EURUSD rally pauses ahead of US jobless claims and GDP data
The EURUSD pair was little changed during the Asian session as investors reflected on the fundraising proposal by the European Commission. The pair will today react to the US jobless claims, GDP, and pending home sales data. It will also react to the European business and consumer confidence data.
EUR/USD reacts to EU funding
The EURUSD pair has been on an upward trend since Friday when it was trading at 1.0870. The pair rallied yesterday after the European Commission unveiled a massive $826 billion funding package that will help countries deal with the pandemic. The funds will be given to member states as grants. While the news was positive, it will find resistance from the so-called frugal four countries that favour loans. Southern countries like Spain and Italy, with the support of Germany and France favour low-interest loans.
Important data ahead
The EURUSD pair will react to a slew of economic data from the United States and European Commission. In Europe, we will receive preliminary inflation data from countries like Spain and Germany. Also, we will get business and consumer sentiment data from the European Union. These numbers are expected to show that sentiment improved slightly in May as countries started to reopen their economies.
In the United States, we will receive important GDP data. Analysts expect that the economy contracted by 4.8% in the first quarter. They also expect that the initial jobless claims rose again by more than 2 million. Other important upcoming data will be personal spending and pending home sales numbers.

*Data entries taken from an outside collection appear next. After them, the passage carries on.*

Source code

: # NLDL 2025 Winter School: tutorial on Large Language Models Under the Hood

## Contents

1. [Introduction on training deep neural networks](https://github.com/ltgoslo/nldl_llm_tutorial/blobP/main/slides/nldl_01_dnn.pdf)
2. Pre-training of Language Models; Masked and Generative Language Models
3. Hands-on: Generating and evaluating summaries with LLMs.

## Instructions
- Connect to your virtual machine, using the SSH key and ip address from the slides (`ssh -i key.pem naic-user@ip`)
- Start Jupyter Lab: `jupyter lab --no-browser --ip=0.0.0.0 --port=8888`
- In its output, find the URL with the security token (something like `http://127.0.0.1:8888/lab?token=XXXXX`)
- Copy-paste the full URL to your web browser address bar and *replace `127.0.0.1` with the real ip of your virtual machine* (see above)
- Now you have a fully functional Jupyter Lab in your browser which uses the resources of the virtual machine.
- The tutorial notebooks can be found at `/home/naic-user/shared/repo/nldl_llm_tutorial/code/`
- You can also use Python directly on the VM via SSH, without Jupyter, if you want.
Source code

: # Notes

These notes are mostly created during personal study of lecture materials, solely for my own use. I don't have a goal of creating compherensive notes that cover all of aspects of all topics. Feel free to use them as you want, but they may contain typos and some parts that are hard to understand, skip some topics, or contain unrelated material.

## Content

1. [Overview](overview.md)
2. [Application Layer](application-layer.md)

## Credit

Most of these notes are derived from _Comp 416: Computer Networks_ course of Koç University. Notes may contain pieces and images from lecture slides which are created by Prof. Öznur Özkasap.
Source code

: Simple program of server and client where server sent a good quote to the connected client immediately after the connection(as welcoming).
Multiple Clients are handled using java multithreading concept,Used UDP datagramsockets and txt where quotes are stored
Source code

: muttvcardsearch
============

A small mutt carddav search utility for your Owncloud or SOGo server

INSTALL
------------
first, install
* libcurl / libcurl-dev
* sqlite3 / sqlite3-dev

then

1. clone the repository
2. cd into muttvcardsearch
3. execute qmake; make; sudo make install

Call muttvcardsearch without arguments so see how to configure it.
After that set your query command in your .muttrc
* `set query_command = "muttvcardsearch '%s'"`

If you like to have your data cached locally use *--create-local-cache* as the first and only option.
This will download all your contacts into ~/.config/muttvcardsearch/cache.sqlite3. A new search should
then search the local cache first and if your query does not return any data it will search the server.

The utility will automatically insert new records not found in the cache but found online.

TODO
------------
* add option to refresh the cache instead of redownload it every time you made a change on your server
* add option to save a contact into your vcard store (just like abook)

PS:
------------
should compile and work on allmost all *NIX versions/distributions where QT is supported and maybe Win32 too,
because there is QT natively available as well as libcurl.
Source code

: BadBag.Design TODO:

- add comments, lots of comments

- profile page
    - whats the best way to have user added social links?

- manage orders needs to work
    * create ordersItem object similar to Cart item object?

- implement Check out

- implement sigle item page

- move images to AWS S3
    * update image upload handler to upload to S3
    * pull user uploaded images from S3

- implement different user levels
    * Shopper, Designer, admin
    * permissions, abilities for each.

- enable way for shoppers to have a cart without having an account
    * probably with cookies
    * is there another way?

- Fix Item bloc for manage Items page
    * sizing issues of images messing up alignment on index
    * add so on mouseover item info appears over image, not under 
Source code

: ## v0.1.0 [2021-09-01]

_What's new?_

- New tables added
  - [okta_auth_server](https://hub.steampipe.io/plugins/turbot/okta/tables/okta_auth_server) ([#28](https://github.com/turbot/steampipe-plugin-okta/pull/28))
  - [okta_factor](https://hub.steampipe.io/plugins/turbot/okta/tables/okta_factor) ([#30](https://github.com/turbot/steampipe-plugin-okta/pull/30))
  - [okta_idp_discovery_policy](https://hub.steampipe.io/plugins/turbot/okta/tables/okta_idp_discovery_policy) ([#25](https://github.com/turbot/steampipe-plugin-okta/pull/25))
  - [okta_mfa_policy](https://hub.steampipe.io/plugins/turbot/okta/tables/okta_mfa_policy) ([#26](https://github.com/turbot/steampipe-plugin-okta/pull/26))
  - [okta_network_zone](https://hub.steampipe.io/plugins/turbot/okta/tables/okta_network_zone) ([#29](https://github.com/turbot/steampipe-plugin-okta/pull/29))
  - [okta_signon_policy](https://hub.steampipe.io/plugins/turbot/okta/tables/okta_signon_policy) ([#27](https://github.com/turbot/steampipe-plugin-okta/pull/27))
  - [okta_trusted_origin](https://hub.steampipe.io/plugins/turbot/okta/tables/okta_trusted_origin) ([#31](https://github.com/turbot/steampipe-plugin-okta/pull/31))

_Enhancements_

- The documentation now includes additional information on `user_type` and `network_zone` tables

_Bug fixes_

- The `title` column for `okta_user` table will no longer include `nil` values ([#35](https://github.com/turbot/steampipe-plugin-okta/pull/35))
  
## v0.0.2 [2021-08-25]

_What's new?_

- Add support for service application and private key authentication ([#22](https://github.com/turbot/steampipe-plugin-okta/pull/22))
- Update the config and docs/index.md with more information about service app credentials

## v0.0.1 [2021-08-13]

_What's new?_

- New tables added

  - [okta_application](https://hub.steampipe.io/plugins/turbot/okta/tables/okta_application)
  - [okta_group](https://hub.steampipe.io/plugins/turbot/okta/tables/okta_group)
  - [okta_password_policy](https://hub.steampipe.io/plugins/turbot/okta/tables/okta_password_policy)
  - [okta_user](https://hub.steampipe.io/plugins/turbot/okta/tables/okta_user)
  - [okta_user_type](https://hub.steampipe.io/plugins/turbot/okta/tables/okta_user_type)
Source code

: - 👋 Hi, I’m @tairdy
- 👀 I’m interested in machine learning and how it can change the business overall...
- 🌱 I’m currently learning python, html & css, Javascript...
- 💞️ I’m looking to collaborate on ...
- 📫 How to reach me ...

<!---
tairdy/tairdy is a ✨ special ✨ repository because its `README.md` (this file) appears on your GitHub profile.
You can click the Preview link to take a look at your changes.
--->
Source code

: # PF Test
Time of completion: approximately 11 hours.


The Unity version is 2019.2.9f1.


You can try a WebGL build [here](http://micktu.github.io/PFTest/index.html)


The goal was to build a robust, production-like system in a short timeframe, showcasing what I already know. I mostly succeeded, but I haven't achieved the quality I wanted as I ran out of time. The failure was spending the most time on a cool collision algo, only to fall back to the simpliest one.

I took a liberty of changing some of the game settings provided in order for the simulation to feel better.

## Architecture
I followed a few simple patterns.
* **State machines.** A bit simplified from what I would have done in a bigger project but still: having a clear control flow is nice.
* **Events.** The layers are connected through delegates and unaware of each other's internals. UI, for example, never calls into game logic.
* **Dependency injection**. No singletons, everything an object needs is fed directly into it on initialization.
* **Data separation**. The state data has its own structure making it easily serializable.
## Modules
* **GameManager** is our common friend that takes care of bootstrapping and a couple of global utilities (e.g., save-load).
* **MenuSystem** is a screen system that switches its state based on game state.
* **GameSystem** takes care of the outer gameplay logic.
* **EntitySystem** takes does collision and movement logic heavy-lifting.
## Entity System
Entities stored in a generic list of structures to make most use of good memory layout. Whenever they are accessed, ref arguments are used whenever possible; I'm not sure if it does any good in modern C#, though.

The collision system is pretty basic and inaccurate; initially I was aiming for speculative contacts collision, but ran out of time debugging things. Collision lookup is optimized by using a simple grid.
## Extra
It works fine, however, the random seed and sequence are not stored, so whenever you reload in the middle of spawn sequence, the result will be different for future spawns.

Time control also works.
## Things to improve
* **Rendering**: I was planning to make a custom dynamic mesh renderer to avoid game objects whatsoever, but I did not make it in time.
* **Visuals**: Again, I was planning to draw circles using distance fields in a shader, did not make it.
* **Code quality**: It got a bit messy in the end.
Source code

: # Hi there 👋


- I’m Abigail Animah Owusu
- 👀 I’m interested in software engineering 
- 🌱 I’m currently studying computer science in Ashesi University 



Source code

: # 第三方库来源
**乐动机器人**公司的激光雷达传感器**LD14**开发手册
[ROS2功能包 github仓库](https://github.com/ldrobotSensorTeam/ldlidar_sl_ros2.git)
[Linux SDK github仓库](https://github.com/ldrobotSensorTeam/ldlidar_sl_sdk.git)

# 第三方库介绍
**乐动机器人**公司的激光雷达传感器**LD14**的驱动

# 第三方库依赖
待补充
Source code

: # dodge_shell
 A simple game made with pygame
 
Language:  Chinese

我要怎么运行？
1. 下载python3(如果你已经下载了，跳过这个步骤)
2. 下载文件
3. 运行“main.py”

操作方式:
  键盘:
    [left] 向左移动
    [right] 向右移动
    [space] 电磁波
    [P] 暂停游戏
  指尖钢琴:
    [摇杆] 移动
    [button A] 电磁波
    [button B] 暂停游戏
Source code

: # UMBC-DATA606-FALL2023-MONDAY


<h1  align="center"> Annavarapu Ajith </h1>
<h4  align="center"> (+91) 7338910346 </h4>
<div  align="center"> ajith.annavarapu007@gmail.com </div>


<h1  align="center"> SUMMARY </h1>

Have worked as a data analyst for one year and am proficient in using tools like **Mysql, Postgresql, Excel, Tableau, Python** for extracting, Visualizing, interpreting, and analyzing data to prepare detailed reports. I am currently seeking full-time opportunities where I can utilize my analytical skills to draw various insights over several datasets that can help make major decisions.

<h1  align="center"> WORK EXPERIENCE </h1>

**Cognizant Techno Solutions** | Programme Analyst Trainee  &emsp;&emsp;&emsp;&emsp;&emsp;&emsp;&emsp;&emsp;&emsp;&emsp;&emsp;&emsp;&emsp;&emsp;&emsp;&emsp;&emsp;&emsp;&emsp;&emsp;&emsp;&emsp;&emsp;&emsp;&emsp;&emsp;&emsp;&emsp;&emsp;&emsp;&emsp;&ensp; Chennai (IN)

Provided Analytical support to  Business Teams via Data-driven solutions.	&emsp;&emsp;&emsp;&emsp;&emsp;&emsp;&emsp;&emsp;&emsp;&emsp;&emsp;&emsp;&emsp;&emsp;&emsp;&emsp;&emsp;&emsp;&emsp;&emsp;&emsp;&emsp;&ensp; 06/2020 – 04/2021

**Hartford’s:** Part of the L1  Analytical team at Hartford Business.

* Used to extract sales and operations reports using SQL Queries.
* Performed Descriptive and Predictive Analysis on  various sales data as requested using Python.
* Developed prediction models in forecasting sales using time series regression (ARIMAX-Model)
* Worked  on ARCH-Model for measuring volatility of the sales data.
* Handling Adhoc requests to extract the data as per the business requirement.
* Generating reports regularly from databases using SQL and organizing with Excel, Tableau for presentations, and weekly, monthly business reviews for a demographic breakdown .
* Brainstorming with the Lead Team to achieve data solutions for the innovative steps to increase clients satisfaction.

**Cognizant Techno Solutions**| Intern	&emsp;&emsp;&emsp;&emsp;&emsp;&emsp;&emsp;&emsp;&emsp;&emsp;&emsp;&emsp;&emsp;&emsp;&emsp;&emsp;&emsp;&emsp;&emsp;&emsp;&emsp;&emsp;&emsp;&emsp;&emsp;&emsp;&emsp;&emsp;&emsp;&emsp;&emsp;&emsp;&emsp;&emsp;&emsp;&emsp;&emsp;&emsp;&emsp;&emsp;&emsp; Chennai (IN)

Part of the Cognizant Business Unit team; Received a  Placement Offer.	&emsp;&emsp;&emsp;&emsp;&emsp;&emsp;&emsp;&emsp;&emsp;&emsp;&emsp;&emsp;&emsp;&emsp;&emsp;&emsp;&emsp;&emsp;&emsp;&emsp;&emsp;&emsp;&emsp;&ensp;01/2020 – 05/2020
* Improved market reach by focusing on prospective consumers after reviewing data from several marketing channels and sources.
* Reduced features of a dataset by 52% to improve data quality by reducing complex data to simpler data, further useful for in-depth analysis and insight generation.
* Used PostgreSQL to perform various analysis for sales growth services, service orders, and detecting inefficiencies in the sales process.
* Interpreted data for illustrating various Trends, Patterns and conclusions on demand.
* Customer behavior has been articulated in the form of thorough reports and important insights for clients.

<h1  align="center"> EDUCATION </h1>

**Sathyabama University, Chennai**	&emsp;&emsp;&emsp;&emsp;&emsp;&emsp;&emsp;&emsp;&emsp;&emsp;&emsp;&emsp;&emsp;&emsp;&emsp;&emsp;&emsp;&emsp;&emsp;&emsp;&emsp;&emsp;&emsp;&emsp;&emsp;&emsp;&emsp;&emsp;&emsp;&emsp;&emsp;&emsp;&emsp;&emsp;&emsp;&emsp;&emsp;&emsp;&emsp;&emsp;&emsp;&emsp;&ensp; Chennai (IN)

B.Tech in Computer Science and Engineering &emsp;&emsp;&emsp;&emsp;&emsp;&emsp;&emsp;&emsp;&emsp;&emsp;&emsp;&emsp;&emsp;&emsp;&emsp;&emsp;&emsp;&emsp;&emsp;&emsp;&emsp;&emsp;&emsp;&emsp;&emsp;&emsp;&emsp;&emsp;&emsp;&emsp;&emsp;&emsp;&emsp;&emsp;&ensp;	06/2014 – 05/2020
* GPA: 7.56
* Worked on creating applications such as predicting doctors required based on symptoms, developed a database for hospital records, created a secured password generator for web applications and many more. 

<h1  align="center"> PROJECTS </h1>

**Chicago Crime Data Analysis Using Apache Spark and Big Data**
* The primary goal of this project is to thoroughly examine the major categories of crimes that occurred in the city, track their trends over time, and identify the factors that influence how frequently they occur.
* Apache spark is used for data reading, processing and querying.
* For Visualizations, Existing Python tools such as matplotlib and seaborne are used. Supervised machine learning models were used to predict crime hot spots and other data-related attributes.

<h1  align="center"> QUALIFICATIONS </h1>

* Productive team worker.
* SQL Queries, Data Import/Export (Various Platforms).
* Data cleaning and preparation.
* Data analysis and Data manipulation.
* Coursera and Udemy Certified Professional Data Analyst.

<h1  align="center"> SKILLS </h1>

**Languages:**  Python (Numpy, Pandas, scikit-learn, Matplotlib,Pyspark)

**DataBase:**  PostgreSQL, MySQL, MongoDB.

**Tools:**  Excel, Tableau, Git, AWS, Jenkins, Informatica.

The EURUSD pair is trading at the important psychological level of 1.1000, which is a few inches below the highest point in March. On the daily chart, the price is above the 50-day and 100-day exponential moving averages. It is also a few pips below the 50% Fibonacci retracement level. Therefore, I expect the bullish trend to continue as bulls attempt to test the 50% Fib at 1.1068.
On the flip side, a move below 1.0950 will invalidate this forecast. This price is along the 100-day exponential moving averages and is slightly below the 38.2% retracement.